▶ Goal of the exercise
Nothing in the data may be changed; retype all of it.

▶ Records for this exercise

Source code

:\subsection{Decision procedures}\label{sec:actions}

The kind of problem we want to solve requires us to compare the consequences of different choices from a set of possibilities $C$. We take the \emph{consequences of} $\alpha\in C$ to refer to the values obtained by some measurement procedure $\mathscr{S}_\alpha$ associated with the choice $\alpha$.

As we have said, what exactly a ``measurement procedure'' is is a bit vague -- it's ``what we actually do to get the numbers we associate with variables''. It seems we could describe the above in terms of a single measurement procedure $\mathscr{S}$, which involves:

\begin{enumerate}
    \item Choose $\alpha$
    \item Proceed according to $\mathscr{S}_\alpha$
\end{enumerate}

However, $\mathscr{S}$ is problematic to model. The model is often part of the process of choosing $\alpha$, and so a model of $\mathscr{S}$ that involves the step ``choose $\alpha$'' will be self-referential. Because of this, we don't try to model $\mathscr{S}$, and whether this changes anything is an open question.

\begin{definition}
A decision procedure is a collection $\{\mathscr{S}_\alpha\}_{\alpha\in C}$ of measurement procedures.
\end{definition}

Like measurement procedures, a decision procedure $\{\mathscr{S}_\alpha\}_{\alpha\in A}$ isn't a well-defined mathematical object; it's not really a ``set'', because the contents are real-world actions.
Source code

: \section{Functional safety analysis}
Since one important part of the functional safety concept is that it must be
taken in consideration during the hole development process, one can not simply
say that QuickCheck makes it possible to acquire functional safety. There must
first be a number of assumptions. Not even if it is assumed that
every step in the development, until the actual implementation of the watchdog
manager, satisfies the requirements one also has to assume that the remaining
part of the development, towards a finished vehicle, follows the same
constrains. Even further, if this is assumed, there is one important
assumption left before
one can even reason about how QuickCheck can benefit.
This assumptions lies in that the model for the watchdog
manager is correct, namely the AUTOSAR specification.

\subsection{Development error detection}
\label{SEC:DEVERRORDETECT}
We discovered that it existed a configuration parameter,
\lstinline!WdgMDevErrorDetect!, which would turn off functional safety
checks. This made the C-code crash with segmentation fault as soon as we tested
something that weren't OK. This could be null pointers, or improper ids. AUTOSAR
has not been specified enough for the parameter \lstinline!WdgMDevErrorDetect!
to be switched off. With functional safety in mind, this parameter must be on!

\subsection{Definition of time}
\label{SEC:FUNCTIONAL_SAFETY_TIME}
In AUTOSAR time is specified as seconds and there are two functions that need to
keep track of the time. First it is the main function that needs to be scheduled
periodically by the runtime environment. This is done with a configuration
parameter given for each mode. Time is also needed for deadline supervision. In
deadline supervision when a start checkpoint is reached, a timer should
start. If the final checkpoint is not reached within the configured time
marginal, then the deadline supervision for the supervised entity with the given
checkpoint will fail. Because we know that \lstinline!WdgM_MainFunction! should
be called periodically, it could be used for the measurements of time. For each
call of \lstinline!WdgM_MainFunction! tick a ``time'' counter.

▶ Result below
Source code

:\subsection{Decision procedures}\label{sec:actions}

The kind of problem we want to solve requires us to compare the consequences of different choices from a set of possibilities $C$. We take the \emph{consequences of} $\alpha\in C$ to refer to the values obtained by some measurement procedure $\mathscr{S}_\alpha$ associated with the choice $\alpha$.

As we have said, what exactly a ``measurement procedure'' is is a bit vague -- it's ``what we actually do to get the numbers we associate with variables''. It seems we could describe the above in terms of a single measurement procedure $\mathscr{S}$, which involves:

\begin{enumerate}
    \item Choose $\alpha$
    \item Proceed according to $\mathscr{S}_\alpha$
\end{enumerate}

However, $\mathscr{S}$ is problematic to model. The model is often part of the process of choosing $\alpha$, and so a model of $\mathscr{S}$ that involves the step ``choose $\alpha$'' will be self-referential. Because of this, we don't try to model $\mathscr{S}$, and whether this changes anything is an open question.

\begin{definition}
A decision procedure is a collection $\{\mathscr{S}_\alpha\}_{\alpha\in C}$ of measurement procedures.
\end{definition}

Like measurement procedures, a decision procedure $\{\mathscr{S}_\alpha\}_{\alpha\in A}$ isn't a well-defined mathematical object; it's not really a ``set'', because the contents are real-world actions.
Source code

: \section{Functional safety analysis}
Since one important part of the functional safety concept is that it must be
taken in consideration during the hole development process, one can not simply
say that QuickCheck makes it possible to acquire functional safety. There must
first be a number of assumptions. Not even if it is assumed that
every step in the development, until the actual implementation of the watchdog
manager, satisfies the requirements one also has to assume that the remaining
part of the development, towards a finished vehicle, follows the same
constrains. Even further, if this is assumed, there is one important
assumption left before
one can even reason about how QuickCheck can benefit.
This assumptions lies in that the model for the watchdog
manager is correct, namely the AUTOSAR specification.

\subsection{Development error detection}
\label{SEC:DEVERRORDETECT}
We discovered that it existed a configuration parameter,
\lstinline!WdgMDevErrorDetect!, which would turn off functional safety
checks. This made the C-code crash with segmentation fault as soon as we tested
something that weren't OK. This could be null pointers, or improper ids. AUTOSAR
has not been specified enough for the parameter \lstinline!WdgMDevErrorDetect!
to be switched off. With functional safety in mind, this parameter must be on!

\subsection{Definition of time}
\label{SEC:FUNCTIONAL_SAFETY_TIME}
In AUTOSAR time is specified as seconds and there are two functions that need to
keep track of the time. First it is the main function that needs to be scheduled
periodically by the runtime environment. This is done with a configuration
parameter given for each mode. Time is also needed for deadline supervision. In
deadline supervision when a start checkpoint is reached, a timer should
start. If the final checkpoint is not reached within the configured time
marginal, then the deadline supervision for the supervised entity with the given
checkpoint will fail. Because we know that \lstinline!WdgM_MainFunction! should
be called periodically, it could be used for the measurements of time. For each
call of \lstinline!WdgM_MainFunction! tick a ``time'' counter.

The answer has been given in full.